Roméo et Juliette avec Aida Garifullina

Plus de restaurant, plus de cinéma, plus de théâtre, plus de festival de musique, plus de fête entre amis, pour risques de pugilat, il reste les opéras sur Mezzo Live. Tristan et Isolde, Roméo et Juliette et Lohengrin en une semaine, et dans son fauteuil d’orchestre, le rêve pour des mélomanes. Mais voilà, le mensonge règne là aussi en maître. Trois metteurs en scène, après bien d’autres, viennent de massacrer une fois de plus, allègrement l’imaginaire européen. Un russe, Dimitri Tchernienko, au Staatsoper de Berlin, un américain, Stephen Lawless au Liceu de Barcelone, et un français, Olivier Py au Théâtre de la Monnaie à Bruxelles. Leur méthode : le mensonge et la propagande politique par l’anachronisme. Tristan et Isolde se déroule sur un paquebot des années trente et pourtant nous ne regardons pas Le Hollandais volant ! Romeo et Juliette se passe au temps de la Guerre de Sécession, adieu l’Italie de Vérone, et Lohengrin dans Berlin en ruines en 45. Le dernier exemple est un marronnier, presque tous les Wagner se passent dans Berlin en ruines, Hitler, Wagner et le nationalisme, plus jamais ça !!!!

Le metteur en scène américain conseille d’ailleurs aux jeunes qui se lancent dans la carrière : découvrez votre directorial voice, ce que vous voulez voir et ce que vous aimez voir. Ce que le public vient voir et aime voir, il s’en fout. Bon résumé de leur comportement à tous : que le public de Lohengrin attende le cygne et soit déçu par le petit tas de plumes échappées d’un coussin ils s’en moquent. Que le combat à l’épée de Lohengrin contre le menteur soit transformé en une bataille sur l’échiquier provoque l’énervement. Servir une légende, un livret, un artiste, pas de ça Lizette… Servir mon ego, mon nombril, voilà l’important et la clé du succès. Le public crie, hurle, tape du pieds. Aucune importance.
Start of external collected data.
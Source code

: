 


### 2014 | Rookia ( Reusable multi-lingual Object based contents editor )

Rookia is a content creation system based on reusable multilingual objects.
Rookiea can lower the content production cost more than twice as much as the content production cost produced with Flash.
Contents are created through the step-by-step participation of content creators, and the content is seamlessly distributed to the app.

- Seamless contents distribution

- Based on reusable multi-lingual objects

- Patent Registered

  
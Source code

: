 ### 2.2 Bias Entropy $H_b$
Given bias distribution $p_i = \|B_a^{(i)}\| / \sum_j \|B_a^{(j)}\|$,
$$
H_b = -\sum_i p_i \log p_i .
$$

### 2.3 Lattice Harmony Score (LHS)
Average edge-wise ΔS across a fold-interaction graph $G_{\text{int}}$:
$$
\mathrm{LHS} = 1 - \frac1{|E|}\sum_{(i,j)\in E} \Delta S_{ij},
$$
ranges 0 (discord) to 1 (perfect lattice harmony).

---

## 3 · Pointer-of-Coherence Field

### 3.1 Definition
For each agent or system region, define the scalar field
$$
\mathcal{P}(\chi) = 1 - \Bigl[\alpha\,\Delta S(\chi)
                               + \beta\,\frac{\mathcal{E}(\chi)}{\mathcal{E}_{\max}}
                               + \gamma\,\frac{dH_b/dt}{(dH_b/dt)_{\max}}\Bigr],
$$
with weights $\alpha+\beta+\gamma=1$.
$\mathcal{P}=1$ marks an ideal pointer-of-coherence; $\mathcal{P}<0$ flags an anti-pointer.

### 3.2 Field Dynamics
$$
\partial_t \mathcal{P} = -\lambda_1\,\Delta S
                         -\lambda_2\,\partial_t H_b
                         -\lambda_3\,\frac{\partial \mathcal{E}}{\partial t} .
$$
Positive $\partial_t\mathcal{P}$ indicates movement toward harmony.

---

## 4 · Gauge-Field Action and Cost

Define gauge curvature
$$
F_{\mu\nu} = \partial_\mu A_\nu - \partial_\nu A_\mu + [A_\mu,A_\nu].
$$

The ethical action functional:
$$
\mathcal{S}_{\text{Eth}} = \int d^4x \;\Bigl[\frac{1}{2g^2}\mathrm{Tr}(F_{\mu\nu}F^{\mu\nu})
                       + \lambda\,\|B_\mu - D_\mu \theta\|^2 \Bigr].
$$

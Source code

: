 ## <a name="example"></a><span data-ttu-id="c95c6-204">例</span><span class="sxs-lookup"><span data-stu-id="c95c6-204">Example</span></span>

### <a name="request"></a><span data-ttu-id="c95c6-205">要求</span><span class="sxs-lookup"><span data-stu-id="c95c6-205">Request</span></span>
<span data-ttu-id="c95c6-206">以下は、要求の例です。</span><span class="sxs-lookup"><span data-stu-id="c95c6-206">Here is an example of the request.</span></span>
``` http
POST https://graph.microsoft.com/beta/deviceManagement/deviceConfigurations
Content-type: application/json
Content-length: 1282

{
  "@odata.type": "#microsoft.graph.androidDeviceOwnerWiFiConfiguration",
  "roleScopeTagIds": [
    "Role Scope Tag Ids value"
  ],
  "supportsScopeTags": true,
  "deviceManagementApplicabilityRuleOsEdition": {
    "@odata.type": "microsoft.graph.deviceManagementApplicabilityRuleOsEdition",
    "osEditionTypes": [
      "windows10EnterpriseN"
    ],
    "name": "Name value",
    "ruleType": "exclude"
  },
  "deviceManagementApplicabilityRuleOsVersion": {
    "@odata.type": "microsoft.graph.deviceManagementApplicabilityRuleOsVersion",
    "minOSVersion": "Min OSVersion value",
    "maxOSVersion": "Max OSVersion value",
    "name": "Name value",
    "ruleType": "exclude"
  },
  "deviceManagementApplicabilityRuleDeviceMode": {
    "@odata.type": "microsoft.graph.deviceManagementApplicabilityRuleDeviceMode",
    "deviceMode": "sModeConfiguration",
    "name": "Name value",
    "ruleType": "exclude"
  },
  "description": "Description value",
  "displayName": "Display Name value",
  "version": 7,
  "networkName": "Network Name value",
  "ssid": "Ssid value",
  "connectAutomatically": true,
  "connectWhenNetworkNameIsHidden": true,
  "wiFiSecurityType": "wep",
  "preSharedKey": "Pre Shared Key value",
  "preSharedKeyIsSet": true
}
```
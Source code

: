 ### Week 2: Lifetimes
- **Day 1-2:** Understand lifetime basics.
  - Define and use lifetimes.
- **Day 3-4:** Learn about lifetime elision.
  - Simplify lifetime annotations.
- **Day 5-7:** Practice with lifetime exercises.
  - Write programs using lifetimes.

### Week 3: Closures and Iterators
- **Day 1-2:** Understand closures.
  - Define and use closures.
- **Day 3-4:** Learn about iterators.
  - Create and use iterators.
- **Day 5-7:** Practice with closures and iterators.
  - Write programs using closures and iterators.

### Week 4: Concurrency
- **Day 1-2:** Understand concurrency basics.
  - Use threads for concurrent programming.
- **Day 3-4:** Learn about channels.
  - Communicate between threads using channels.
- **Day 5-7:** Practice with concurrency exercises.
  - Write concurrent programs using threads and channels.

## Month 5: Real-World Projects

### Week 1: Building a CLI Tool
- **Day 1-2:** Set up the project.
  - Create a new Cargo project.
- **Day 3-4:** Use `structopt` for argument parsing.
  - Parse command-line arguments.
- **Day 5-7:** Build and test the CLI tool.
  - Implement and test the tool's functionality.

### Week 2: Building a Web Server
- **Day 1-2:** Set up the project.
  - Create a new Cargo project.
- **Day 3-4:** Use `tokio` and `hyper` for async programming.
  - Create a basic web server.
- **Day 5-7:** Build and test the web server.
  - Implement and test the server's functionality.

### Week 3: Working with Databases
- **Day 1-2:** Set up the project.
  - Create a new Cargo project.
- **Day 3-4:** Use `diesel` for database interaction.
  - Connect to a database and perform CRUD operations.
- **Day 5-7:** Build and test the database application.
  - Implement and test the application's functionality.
Des preuves, le metteur en scène russe bascule Tristan et Isolde sur un paquebot dans les années trente, Isolde échappée du MLF porte le pantalon, fripé en plus. Ils commencent par s’engueuler  car ils se méprennent sur l’apparente indifférence de l’autre, puis une fois le filtre bu, l’ivresse de l’amour les submerge. On est pris par l’énergie d’Andreas Shager, sa passion dévorante et son chant. Mais les palinodies du dernier acte et la mort de Tristan, une pauvre petite chambre, alors que c’est censé être son château, fatiguent. Heureusement Barenboïm reste imperturbable et la musique enchante.

Le metteur en scène américain installe Roméo et Juliette dans un mausolée ou un funérarium. Le nom des morts tous américains inscrits sur les plaques funéraires. Nous sommes dans un beau tableau de Winterhalter. Belles robes à panier mais évacuation totale du sacré, le mariage comme la mort des amants ne se passent pas dans une chapelle. Evidemment. Petit détail trivial : au moment tant attendu de la question des époux à leur réveil, est-ce le chant de l’alouette ou celui du rossignol, Roméo se lève en liquette comme mes grands-pères, les fesses à l’air et le slip bien visible. On croyait assister à un drame de Gounod, on est chez Feydeau.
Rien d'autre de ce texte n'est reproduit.